By "ignoring" the ro-mount I had intended to treat it the same way it is
treated now by the kernel, to allow it.  This makes it roughly
equivalent to the RO mount of an async FS that went boom; only its fully
recoverable when the FSCK runs.  There may be issues here on the
root-fs, and a sync journal option may be needed.  I can think of a few
ways to accomplish this; the easiest would be to keep re-writing the
same journal block and append data onto it until its full, then move on.

> >
> > (3) There is another problem here, files that were held open when the
> >     system crashed.  They could have a reference count of zero, but
> >     still have allocated data.  It seems that an fsck would still be
> >     required to walk the inode tables and put these files "somewhere",
> >     or just free the blocks they were using.  Can anyone think of a
> >     better way to do this?
> 
> Yes.
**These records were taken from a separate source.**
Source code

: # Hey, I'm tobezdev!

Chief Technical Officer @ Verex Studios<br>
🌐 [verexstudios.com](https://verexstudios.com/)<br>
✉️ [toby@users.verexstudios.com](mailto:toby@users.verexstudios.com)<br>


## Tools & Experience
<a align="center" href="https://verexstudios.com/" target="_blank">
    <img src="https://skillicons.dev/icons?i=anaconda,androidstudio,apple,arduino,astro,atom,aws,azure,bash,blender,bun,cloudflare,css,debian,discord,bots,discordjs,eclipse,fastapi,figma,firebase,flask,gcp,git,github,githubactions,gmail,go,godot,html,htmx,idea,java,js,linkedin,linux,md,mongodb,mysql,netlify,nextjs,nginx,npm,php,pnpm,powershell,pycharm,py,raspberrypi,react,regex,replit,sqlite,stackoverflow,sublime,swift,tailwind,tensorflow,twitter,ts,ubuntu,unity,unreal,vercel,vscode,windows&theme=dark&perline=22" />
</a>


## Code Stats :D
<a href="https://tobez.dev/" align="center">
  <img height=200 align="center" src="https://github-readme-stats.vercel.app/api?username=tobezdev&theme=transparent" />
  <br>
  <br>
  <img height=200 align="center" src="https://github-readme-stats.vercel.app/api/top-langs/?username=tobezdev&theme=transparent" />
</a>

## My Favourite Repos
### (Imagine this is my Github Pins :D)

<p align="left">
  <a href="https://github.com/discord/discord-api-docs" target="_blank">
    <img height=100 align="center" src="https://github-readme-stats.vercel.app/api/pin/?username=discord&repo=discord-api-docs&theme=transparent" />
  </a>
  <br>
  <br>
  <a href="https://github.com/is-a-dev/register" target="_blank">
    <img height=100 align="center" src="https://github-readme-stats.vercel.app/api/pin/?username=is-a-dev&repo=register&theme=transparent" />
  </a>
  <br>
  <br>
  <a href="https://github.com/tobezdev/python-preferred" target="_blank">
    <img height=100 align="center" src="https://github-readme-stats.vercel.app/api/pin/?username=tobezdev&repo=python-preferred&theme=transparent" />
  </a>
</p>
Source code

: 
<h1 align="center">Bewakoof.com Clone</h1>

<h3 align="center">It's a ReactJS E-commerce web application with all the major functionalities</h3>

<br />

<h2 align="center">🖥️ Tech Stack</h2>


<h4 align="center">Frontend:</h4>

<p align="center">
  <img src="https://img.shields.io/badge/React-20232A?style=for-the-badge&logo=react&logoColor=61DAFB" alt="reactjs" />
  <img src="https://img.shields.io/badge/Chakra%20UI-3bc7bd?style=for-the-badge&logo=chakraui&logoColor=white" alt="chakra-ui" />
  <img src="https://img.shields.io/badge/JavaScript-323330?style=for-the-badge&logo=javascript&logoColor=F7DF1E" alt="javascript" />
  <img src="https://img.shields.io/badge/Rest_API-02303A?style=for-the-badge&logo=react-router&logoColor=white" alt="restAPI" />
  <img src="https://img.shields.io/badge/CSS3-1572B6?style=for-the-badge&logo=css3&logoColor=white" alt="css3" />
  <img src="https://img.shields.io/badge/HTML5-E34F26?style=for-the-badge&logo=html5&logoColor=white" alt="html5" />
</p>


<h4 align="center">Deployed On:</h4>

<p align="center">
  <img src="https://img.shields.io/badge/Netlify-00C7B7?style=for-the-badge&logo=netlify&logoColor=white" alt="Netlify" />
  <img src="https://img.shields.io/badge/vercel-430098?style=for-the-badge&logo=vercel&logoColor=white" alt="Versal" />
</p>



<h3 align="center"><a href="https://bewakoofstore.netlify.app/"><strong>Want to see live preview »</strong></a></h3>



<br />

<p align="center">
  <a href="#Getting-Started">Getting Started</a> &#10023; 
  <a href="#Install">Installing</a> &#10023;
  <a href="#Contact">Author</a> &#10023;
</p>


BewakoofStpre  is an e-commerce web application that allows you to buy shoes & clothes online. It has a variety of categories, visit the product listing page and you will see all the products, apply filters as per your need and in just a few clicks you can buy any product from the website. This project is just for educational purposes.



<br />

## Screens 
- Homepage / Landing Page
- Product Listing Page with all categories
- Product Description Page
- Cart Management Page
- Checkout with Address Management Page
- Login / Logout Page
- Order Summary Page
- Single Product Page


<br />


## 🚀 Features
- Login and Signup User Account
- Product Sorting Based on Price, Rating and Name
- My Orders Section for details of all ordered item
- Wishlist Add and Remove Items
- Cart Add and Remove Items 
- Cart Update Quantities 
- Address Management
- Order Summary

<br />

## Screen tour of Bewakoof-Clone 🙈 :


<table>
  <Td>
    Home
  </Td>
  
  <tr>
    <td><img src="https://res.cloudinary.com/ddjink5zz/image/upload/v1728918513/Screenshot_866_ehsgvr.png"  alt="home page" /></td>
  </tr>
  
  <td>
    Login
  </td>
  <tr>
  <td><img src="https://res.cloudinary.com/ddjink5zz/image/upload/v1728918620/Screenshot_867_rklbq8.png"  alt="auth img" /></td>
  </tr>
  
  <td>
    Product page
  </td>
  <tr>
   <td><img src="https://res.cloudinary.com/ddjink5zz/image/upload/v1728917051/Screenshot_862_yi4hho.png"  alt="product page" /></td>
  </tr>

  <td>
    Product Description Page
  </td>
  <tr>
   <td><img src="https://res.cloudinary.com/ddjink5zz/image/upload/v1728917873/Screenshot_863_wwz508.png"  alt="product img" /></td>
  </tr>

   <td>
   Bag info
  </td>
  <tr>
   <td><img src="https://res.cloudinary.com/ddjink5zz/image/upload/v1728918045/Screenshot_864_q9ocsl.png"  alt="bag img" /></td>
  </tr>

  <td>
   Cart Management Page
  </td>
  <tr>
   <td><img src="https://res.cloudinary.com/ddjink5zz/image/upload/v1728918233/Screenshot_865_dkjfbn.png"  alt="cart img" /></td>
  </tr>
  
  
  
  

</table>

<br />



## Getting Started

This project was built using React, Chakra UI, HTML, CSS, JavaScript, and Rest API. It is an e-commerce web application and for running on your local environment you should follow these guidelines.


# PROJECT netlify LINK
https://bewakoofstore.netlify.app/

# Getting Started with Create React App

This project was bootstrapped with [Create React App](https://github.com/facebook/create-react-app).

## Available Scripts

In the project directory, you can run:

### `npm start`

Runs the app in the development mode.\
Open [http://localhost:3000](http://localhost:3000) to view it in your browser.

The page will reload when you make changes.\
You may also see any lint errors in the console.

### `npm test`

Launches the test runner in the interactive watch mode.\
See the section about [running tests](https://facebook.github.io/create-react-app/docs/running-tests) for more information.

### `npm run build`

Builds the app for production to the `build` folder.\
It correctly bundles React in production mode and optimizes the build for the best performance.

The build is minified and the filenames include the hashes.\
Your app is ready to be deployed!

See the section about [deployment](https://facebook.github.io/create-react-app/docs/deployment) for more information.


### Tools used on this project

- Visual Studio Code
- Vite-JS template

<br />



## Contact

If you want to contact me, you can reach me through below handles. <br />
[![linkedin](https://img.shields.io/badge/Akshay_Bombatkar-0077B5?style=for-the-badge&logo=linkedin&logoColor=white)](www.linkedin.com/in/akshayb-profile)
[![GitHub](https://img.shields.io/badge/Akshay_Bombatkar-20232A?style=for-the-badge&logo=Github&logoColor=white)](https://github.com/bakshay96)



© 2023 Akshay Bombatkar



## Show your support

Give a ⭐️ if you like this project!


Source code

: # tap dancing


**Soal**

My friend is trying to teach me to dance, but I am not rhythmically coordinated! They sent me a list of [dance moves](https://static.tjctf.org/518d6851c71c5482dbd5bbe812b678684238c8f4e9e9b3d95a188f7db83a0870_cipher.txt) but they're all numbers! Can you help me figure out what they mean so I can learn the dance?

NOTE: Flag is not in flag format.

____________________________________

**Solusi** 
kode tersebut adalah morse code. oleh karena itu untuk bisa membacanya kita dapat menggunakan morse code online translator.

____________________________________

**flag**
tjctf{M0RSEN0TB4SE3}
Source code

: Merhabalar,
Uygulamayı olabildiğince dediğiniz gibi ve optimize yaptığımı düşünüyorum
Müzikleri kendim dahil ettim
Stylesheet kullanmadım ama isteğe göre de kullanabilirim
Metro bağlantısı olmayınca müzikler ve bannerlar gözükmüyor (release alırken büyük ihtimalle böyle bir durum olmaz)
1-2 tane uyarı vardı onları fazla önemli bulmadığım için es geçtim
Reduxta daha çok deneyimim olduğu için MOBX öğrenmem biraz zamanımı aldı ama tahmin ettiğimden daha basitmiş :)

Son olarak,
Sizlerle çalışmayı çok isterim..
On unlink if the reference count is 0 relink it to a ghost 
> directory
> that gets purged on mount. The file also gets purged when is finally
> closed... it is a bit hacky since the file is linked to that directory 
> while
> keeping its reference count to 0; but on close you know that if 
> reference
> count is zero it is linked to the ghost directory and unlinking from it
> can be handled specially.

This was a potential idea that I had as well, the problem is the case of
filesystem full.  Consider a filesystem that is 100% full (and what
better time to delete files than 100% full).  To delete the file you
then need to allocate a block (consider the case even if you have a
pre-allocated structure, the potential need to grow this structure) to
link the file to this phantom directory.  The idea then becomes to just
pre-allocate something that is the maximum possible size... and then
isn't that just equivalent to an inode table?  At this point I am not
seeing the problem of just walking the inode table as that much of a
problem, its _very_ quick to do that, inodes are just 256 bytes each
(UFS2), and just looking for the case of refcount=0 and free!=0.

What do other people think?

-- 
David E. Cross